Without the pictures, give the entries below again exactly as written.
===== Input for this task
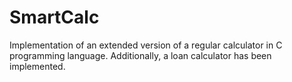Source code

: # SmartCalc
Implementation of an extended version of a regular calculator in C programming language. Additionally, a loan calculator has been implemented.
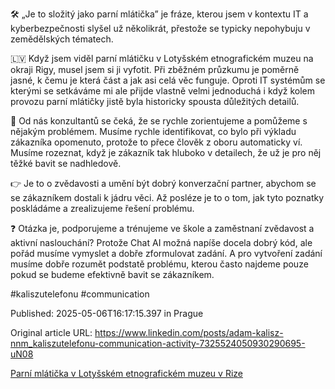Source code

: 🛠️ „Je to složitý jako parní mlátička” je fráze, kterou jsem v kontextu IT a kyberbezpečnosti slyšel už několikrát, přestože se typicky nepohybuju v zemědělských tématech.


🇱🇻 Když jsem viděl parní mlátičku v Lotyšském etnografickém muzeu na okraji Rigy, musel jsem si ji vyfotit. Při zběžném průzkumu je poměrně jasné, k čemu je která část a jak asi celá věc funguje. Oproti IT systémům se kterými se setkáváme mi ale přijde vlastně velmi jednoduchá i když kolem provozu parní mlátičky jistě byla historicky spousta důležitých detailů.


🧐 Od nás konzultantů se čeká, že se rychle zorientujeme a pomůžeme s nějakým problémem. Musíme rychle identifikovat, co bylo při výkladu zákazníka opomenuto, protože to přece člověk z oboru automaticky ví. Musíme rozeznat, když je zákazník tak hluboko v detailech, že už je pro něj těžké bavit se nadhledově.


👉 Je to o zvědavosti a umění být dobrý konverzační partner, abychom se se zákazníkem dostali k jádru věci. Až posléze je to o tom, jak tyto poznatky poskládáme a zrealizujeme řešení problému.


❓ Otázka je, podporujeme a trénujeme ve škole a zaměstnaní zvědavost a aktivní naslouchání? Protože Chat AI možná napíše docela dobrý kód, ale pořád musíme vymyslet a dobře zformulovat zadání. A pro vytvoření zadání musíme dobře rozumět podstatě problému, kterou často najdeme pouze pokud se budeme efektivně bavit se zákazníkem.


#kaliszutelefonu #communication


Published: 2025-05-06T16:17:15.397 in Prague

Original article URL: https://www.linkedin.com/posts/adam-kalisz-nnm_kaliszutelefonu-communication-activity-7325524050930290695-uN08

[Parní mlátička v Lotyšském etnografickém muzeu v Rize](./media/parni-mlaticka.jpg)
==========
Response:
Source code

: # SmartCalc
Implementation of an extended version of a regular calculator in C programming language. Additionally, a loan calculator has been implemented.
Source code

: 🛠️ „Je to složitý jako parní mlátička” je fráze, kterou jsem v kontextu IT a kyberbezpečnosti slyšel už několikrát, přestože se typicky nepohybuju v zemědělských tématech.


🇱🇻 Když jsem viděl parní mlátičku v Lotyšském etnografickém muzeu na okraji Rigy, musel jsem si ji vyfotit. Při zběžném průzkumu je poměrně jasné, k čemu je která část a jak asi celá věc funguje. Oproti IT systémům se kterými se setkáváme mi ale přijde vlastně velmi jednoduchá i když kolem provozu parní mlátičky jistě byla historicky spousta důležitých detailů.


🧐 Od nás konzultantů se čeká, že se rychle zorientujeme a pomůžeme s nějakým problémem. Musíme rychle identifikovat, co bylo při výkladu zákazníka opomenuto, protože to přece člověk z oboru automaticky ví. Musíme rozeznat, když je zákazník tak hluboko v detailech, že už je pro něj těžké bavit se nadhledově.


👉 Je to o zvědavosti a umění být dobrý konverzační partner, abychom se se zákazníkem dostali k jádru věci. Až posléze je to o tom, jak tyto poznatky poskládáme a zrealizujeme řešení problému.


❓ Otázka je, podporujeme a trénujeme ve škole a zaměstnaní zvědavost a aktivní naslouchání? Protože Chat AI možná napíše docela dobrý kód, ale pořád musíme vymyslet a dobře zformulovat zadání. A pro vytvoření zadání musíme dobře rozumět podstatě problému, kterou často najdeme pouze pokud se budeme efektivně bavit se zákazníkem.


#kaliszutelefonu #communication


Published: 2025-05-06T16:17:15.397 in Prague

Original article URL: https://www.linkedin.com/posts/adam-kalisz-nnm_kaliszutelefonu-communication-activity-7325524050930290695-uN08

[Parní mlátička v Lotyšském etnografickém muzeu v Rize](./media/parni-mlaticka.jpg)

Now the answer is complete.